## Work request
Take every line from the entries below that includes the word "comparison" and copy it.

Records supplied section start

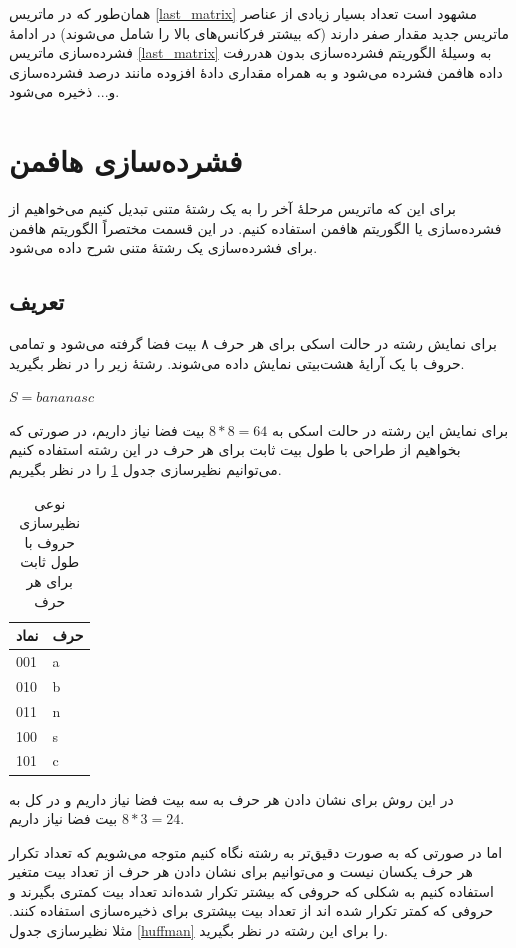 همان‌طور که در ماتریس 
\ref{last_matrix}
مشهود است تعداد بسیار زیادی از عناصر ماتریس جدید
مقدار صفر دارند (که بیشتر فرکانس‌های بالا را شامل می‌شوند)
در ادامهٔ فشرده‌سازی ماتریس 
\ref{last_matrix}
به وسیلهٔ الگوریتم فشرده‌‌سازی بدون هدررفت داده
هافمن 
فشرده می‌شود و به همراه مقداری 
دادهٔ افزوده 
مانند درصد فشرده‌سازی و... ذخیره می‌شود. 

\section{فشرده‌سازی هافمن }
برای این که ماتریس مرحلهٔ آخر را به یک رشتهٔ متنی تبدیل کنیم می‌خواهیم از 
فشرده‌سازی یا الگوریتم هافمن استفاده کنیم.
در این قسمت مختصراً الگوریتم هافمن برای فشرده‌سازی یک رشتهٔ متنی شرح داده می‌شود.

\subsection{تعریف}
برای نمایش رشته در حالت 
اسکی
برای هر حرف ۸ بیت فضا گرفته می‌شود و تمامی حروف با یک آرایهٔ هشت‌بیتی
نمایش داده می‌شوند. رشتهٔ زیر را در نظر بگیرید.
\begin{center}
        $S = bananasc$
\end{center}

برای نمایش این رشته در حالت اسکی به 
$ 8 * 8 = 64$ 
بیت فضا نیاز داریم، در صورتی که بخواهیم از طراحی 
با طول بیت ثابت برای هر حرف در این رشته استفاده کنیم می‌توانیم نظیرسازی 
جدول
\ref{huffman_fixed}
 را در نظر بگیریم. 

\begin{table}[H]
        \centering
        \caption{نوعی نظیرسازی حروف با طول ثابت برای هر حرف}
        \label{huffman_fixed}
        \begin{tabular}{ll}
        \hline
        نماد & حرف \\ \hline
        001 & a \\
        010 & b \\
        011 & n \\
        100 & s \\
        101 & c \\ \hline
        \end{tabular}
\end{table}

در این روش برای نشان دادن هر حرف به سه بیت فضا نیاز داریم و در کل به
$ 8 * 3 = 24 $
بیت فضا نیاز داریم. 

اما در صورتی که به صورت دقیق‌تر به رشته نگاه کنیم متوجه می‌شویم که تعداد تکرار هر حرف
یکسان نیست و می‌توانیم برای نشان دادن هر حرف از تعداد بیت متغیر استفاده کنیم به شکلی که 
حروفی که بیشتر تکرار شده‌اند تعداد بیت کمتری بگیرند و حروفی که کمتر تکرار
شده اند از تعداد بیت بیشتری برای ذخیره‌‌سازی استفاده کنند. مثلا نظیرسازی جدول
\ref{huffman} 
را برای این رشته در نظر بگیرید.

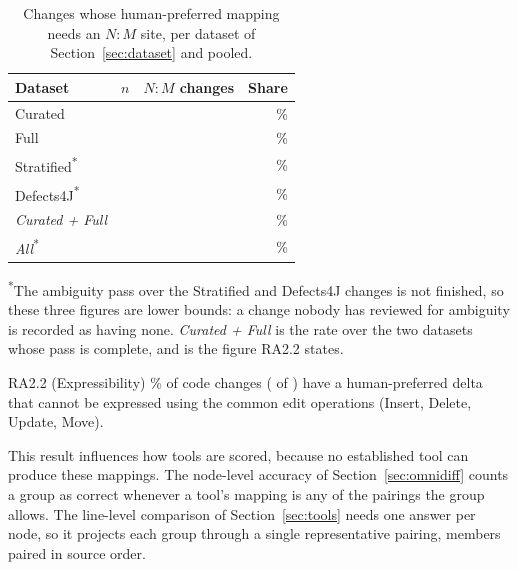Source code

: \documentclass[sigconf,review]{acmart}
\begin{document}
\begin{table}
  \caption{Changes whose human-preferred mapping needs an $N{:}M$ site, per dataset of
  Section~\ref{sec:dataset} and pooled.}
  \label{tab:expressibility}
  \begin{tabular}{lrrr}
    \toprule
    Dataset & $n$ & $N{:}M$ changes & Share \\
    \midrule
    Curated & \AmbiguityCuratedTotal{} & \AmbiguityCuratedWith{} & \AmbiguityCuratedPct{}\% \\
    Full & \AmbiguityFullTotal{} & \AmbiguityFullWith{} & \AmbiguityFullPct{}\% \\
    Stratified\textsuperscript{*} & \AmbiguityStratifiedTotal{} & \AmbiguityStratifiedWith{} &
      \AmbiguityStratifiedPct{}\% \\
    Defects4J\textsuperscript{*} & \AmbiguityDefectsFourJTotal{} & \AmbiguityDefectsFourJWith{} &
      \AmbiguityDefectsFourJPct{}\% \\
    \midrule
    \emph{Curated + Full} & \AmbiguityListScored{} & \AmbiguityListWith{} & \AmbiguityListPct{}\% \\
    \emph{All}\textsuperscript{*} & \AmbiguityScored{} & \AmbiguityAnyFixtures{} &
      \AmbiguityAnyPct{}\% \\
    \bottomrule
  \end{tabular}

  \vspace{2pt}
  \footnotesize\textsuperscript{*}The ambiguity pass over the Stratified and Defects4J changes is
  not finished, so these three figures are lower bounds: a change nobody has reviewed for ambiguity
  is recorded as having none. \emph{Curated + Full} is the rate over the two datasets whose pass is
  complete, and is the figure RA2.2 states.
\end{table}

\begin{resultbox}{RA2.2 (Expressibility)}
  \AmbiguityListPct{}\% of code changes (\AmbiguityListWith{} of \AmbiguityListScored{}) have a
  human-preferred delta that cannot be expressed using the common edit operations
  (Insert, Delete, Update, Move).
\end{resultbox}

This result influences how tools are scored, because no established tool can produce these
mappings. The node-level accuracy of Section~\ref{sec:omnidiff} counts a group as correct whenever
a tool's mapping is any of the pairings the group allows. The line-level comparison of
Section~\ref{sec:tools} needs one answer per node, so it projects each group through a single
representative pairing, members paired in source order.
\end{document}
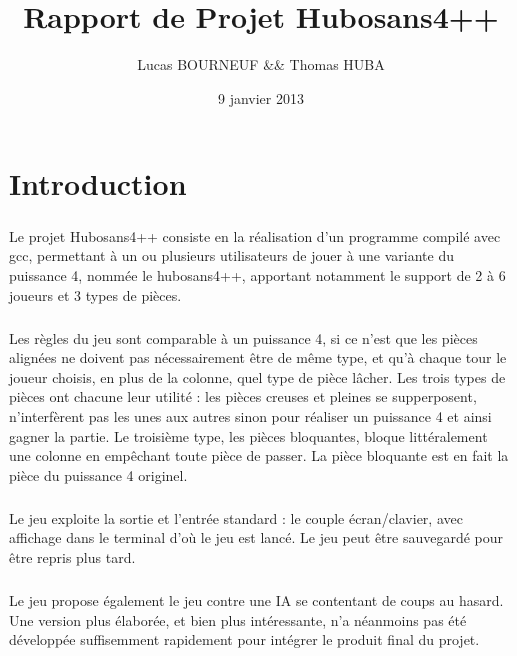 \documentclass{report}
\title{Rapport de Projet Hubosans4++}
\author{Lucas BOURNEUF \&\& Thomas HUBA}
\date{9 janvier 2013}
\begin{document}
\maketitle


\chapter*{Introduction}
    \paragraph*{}
        Le projet Hubosans4++ consiste en la réalisation d'un programme compilé avec gcc, permettant à un ou plusieurs utilisateurs de jouer à une variante du puissance 4, nommée le hubosans4++,
        apportant notamment le support de 2 à 6 joueurs et 3 types de pièces. 
    \paragraph*{}
        Les règles du jeu sont comparable à un puissance 4, si ce n'est que les pièces alignées ne doivent pas nécessairement être de même type, et qu'à chaque tour le joueur choisis, 
        en plus de la colonne, quel type de pièce lâcher. Les trois types de pièces ont chacune leur utilité : les pièces creuses et pleines se supperposent, 
        n'interfèrent pas les unes aux autres sinon pour réaliser un puissance 4 et ainsi gagner la partie. 
        Le troisième type, les pièces bloquantes, bloque littéralement une colonne en empêchant toute pièce de passer. La pièce bloquante est en fait la pièce du puissance 4 originel.
    \paragraph*{}
        Le jeu exploite la sortie et l'entrée standard : le couple écran/clavier, avec affichage dans le terminal d'où le jeu est lancé.
        Le jeu peut être sauvegardé pour être repris plus tard.
    \paragraph*{}
        Le jeu propose également le jeu contre une IA se contentant de coups au hasard. Une version plus élaborée, et bien plus intéressante, n'a néanmoins pas été développée
            suffisemment rapidement pour intégrer le produit final du projet.
\end{document}
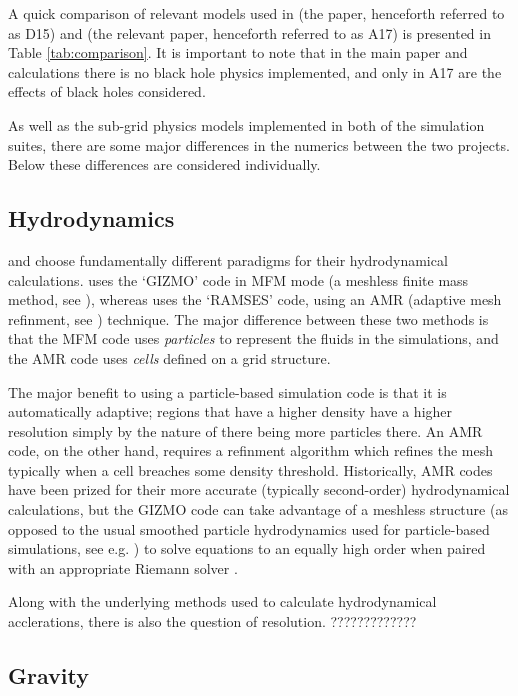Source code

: A quick comparison of relevant models used in \citet{dubois_black_2015}
(the \hagn{} paper, henceforth referred to as D15) and
\citet{angles-alcazar_black_2017} (the relevant \fire paper, henceforth
referred to as A17) is presented in Table \ref{tab:comparison}. It is important
to note that in the main \fire{} paper \citep{hopkins_fire-2_2017} and 
calculations there is no black hole physics implemented, and only in A17 are
the effects of black holes considered.

As well as the sub-grid physics models implemented in both of the simulation
suites, there are some major differences in the numerics between the two
projects. Below these differences are considered individually.

\subsection{Hydrodynamics}

\hagn{} and \fire{} choose fundamentally different paradigms for their
hydrodynamical calculations. \fire{} uses the `GIZMO' code in MFM mode
(a meshless finite mass method, see \citet{hopkins_gizmo_2015}), whereas
\hagn{} uses the `RAMSES' code, using an AMR (adaptive mesh refinment, see
\citet{romain_cosmological_2001}) technique. The major difference between
these two methods is that the MFM code uses \emph{particles} to represent
the fluids in the simulations, and the AMR code uses \emph{cells} defined
on a grid structure.

The major benefit to using a particle-based simulation code is that it is
automatically adaptive; regions that have a higher density have a higher
resolution simply by the nature of there being more particles there. An AMR
code, on the other hand, requires a refinment algorithm which refines the mesh
typically when a cell breaches some density threshold. Historically, AMR codes
have been prized for their more accurate (typically second-order)
hydrodynamical calculations, but the GIZMO code can take advantage of a
meshless structure (as opposed to the usual smoothed particle hydrodynamics
used for particle-based simulations, see e.g.
\citet{springel_cosmological_2005}) to solve equations to an equally high order
when paired with an appropriate Riemann solver \citep{hopkins_gizmo_2015,
hopkins_new_2017}.

Along with the underlying methods used to calculate hydrodynamical
acclerations, there is also the question of resolution. ?????????????

\subsection{Gravity}

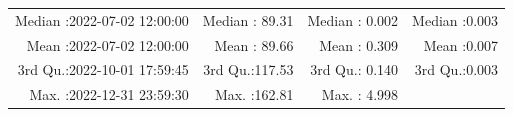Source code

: \documentclass[
  10pt,
  a4paper,oneside]{article}
\begin{document}
\begin{longtable}[]{@{}rrrr@{}}
\begin{minipage}[t]{0.33\columnwidth}\raggedleft
Median :2022-07-02 12:00:00\strut
\end{minipage} & \begin{minipage}[t]{0.19\columnwidth}\raggedleft
Median : 89.31\strut
\end{minipage} & \begin{minipage}[t]{0.19\columnwidth}\raggedleft
Median : 0.002\strut
\end{minipage} & \begin{minipage}[t]{0.19\columnwidth}\raggedleft
Median :0.003\strut
\end{minipage}\tabularnewline
\begin{minipage}[t]{0.33\columnwidth}\raggedleft
Mean :2022-07-02 12:00:00\strut
\end{minipage} & \begin{minipage}[t]{0.19\columnwidth}\raggedleft
Mean : 89.66\strut
\end{minipage} & \begin{minipage}[t]{0.19\columnwidth}\raggedleft
Mean : 0.309\strut
\end{minipage} & \begin{minipage}[t]{0.19\columnwidth}\raggedleft
Mean :0.007\strut
\end{minipage}\tabularnewline
\begin{minipage}[t]{0.33\columnwidth}\raggedleft
3rd Qu.:2022-10-01 17:59:45\strut
\end{minipage} & \begin{minipage}[t]{0.19\columnwidth}\raggedleft
3rd Qu.:117.53\strut
\end{minipage} & \begin{minipage}[t]{0.19\columnwidth}\raggedleft
3rd Qu.: 0.140\strut
\end{minipage} & \begin{minipage}[t]{0.19\columnwidth}\raggedleft
3rd Qu.:0.003\strut
\end{minipage}\tabularnewline
\begin{minipage}[t]{0.33\columnwidth}\raggedleft
Max. :2022-12-31 23:59:30\strut
\end{minipage} & \begin{minipage}[t]{0.19\columnwidth}\raggedleft
Max. :162.81\strut
\end{minipage} & \begin{minipage}[t]{0.19\columnwidth}\raggedleft
Max. : 4.998\strut
\end{minipage} & \begin{minipage}[t]{0.19\columnwidth}\raggedleft

\end{minipage}
\end{longtable}
\end{document}
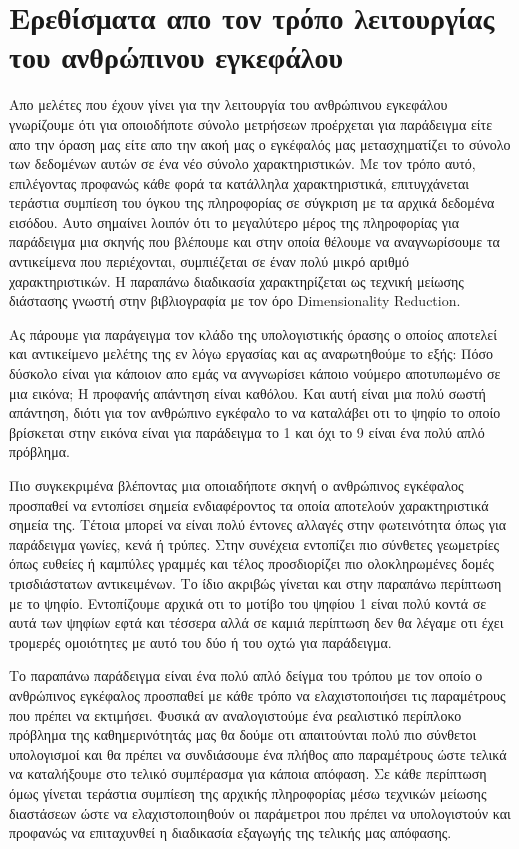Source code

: \section{Ερεθίσματα απο τον τρόπο λειτουργίας του ανθρώπινου εγκεφάλου}
\par
Απο μελέτες που έχουν γίνει για την λειτουργία του ανθρώπινου εγκεφάλου γνωρίζουμε ότι για οποιοδήποτε σύνολο μετρήσεων προέρχεται για παράδειγμα είτε απο την όραση μας είτε απο την ακοή μας ο εγκέφαλός μας μετασχηματίζει το σύνολο των δεδομένων αυτών σε ένα νέο σύνολο χαρακτηριστικών. Με τον τρόπο αυτό, επιλέγοντας προφανώς κάθε φορά τα κατάλληλα χαρακτηριστικά, επιτυγχάνεται τεράστια συμπίεση του όγκου της πληροφορίας σε σύγκριση με τα αρχικά δεδομένα εισόδου. Αυτο σημαίνει λοιπόν ότι το μεγαλύτερο μέρος της πληροφορίας για παράδειγμα μια σκηνής που βλέπουμε και στην οποία θέλουμε να αναγνωρίσουμε τα αντικείμενα που περιέχονται, συμπιέζεται σε έναν πολύ μικρό αριθμό χαρακτηριστικών. Η παραπάνω διαδικασία χαρακτηρίζεται ως τεχνική μείωσης διάστασης γνωστή στην βιβλιογραφία με τον όρο \textlatin{Dimensionality Reduction}.
\par
Ας πάρουμε για παράγειγμα τον κλάδο της υπολογιστικής όρασης ο οποίος αποτελεί και αντικείμενο μελέτης της εν λόγω εργασίας και ας αναρωτηθούμε το εξής: Πόσο δύσκολο είναι για κάποιον απο εμάς να ανγνωρίσει κάποιο νούμερο αποτυπωμένο σε μια εικόνα; Η προφανής απάντηση είναι καθόλου. Και αυτή είναι μια πολύ σωστή απάντηση, διότι για τον ανθρώπινο εγκέφαλο το να καταλάβει οτι το ψηφίο το οποίο βρίσκεται στην εικόνα είναι για παράδειγμα το 1 και όχι το 9 είναι ένα πολύ απλό πρόβλημα. 
\par
Πιο συγκεκριμένα βλέποντας μια οποιαδήποτε σκηνή ο ανθρώπινος εγκέφαλος προσπαθεί να εντοπίσει σημεία ενδιαφέροντος τα οποία αποτελούν χαρακτηριστικά σημεία της. Τέτοια μπορεί να είναι πολύ έντονες αλλαγές στην φωτεινότητα όπως για παράδειγμα γωνίες, κενά ή τρύπες. Στην συνέχεια εντοπίζει πιο σύνθετες γεωμετρίες όπως ευθείες ή καμπύλες γραμμές και τέλος προσδιορίζει πιο ολοκληρωμένες δομές τρισδιάστατων αντικειμένων. Το ίδιο ακριβώς γίνεται και στην παραπάνω περίπτωση με το ψηφίο. Εντοπίζουμε αρχικά οτι το μοτίβο του ψηφίου 1 είναι πολύ κοντά σε αυτά των ψηφίων εφτά και τέσσερα αλλά σε καμιά περίπτωση δεν θα λέγαμε οτι έχει τρομερές ομοιότητες με αυτό του δύο ή του οχτώ για παράδειγμα. 
\par
Το παραπάνω παράδειγμα είναι ένα πολύ απλό δείγμα του τρόπου με τον οποίο ο ανθρώπινος εγκέφαλος προσπαθεί με κάθε τρόπο να ελαχιστοποιήσει τις παραμέτρους που πρέπει να εκτιμήσει. Φυσικά αν αναλογιστούμε ένα ρεαλιστικό περίπλοκο πρόβλημα της καθημερινότητάς μας θα δούμε οτι απαιτούνται πολύ πιο σύνθετοι υπολογισμοί και θα πρέπει να συνδιάσουμε ένα πλήθος απο παραμέτρους ώστε τελικά να καταλήξουμε στο τελικό συμπέρασμα για κάποια απόφαση. Σε κάθε περίπτωση όμως γίνεται τεράστια συμπίεση της αρχικής πληροφορίας μέσω τεχνικών μείωσης διαστάσεων ώστε να ελαχιστοποιηθούν οι παράμετροι που πρέπει να υπολογιστούν και προφανώς να επιταχυνθεί η διαδικασία εξαγωγής της τελικής μας απόφασης.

Records supplied section end

## Your solution
a tool's mapping is any of the pairings the group allows. The line-level comparison of
: A quick comparison of relevant models used in \citet{dubois_black_2015}
referred to as A17) is presented in Table \ref{tab:comparison}. It is important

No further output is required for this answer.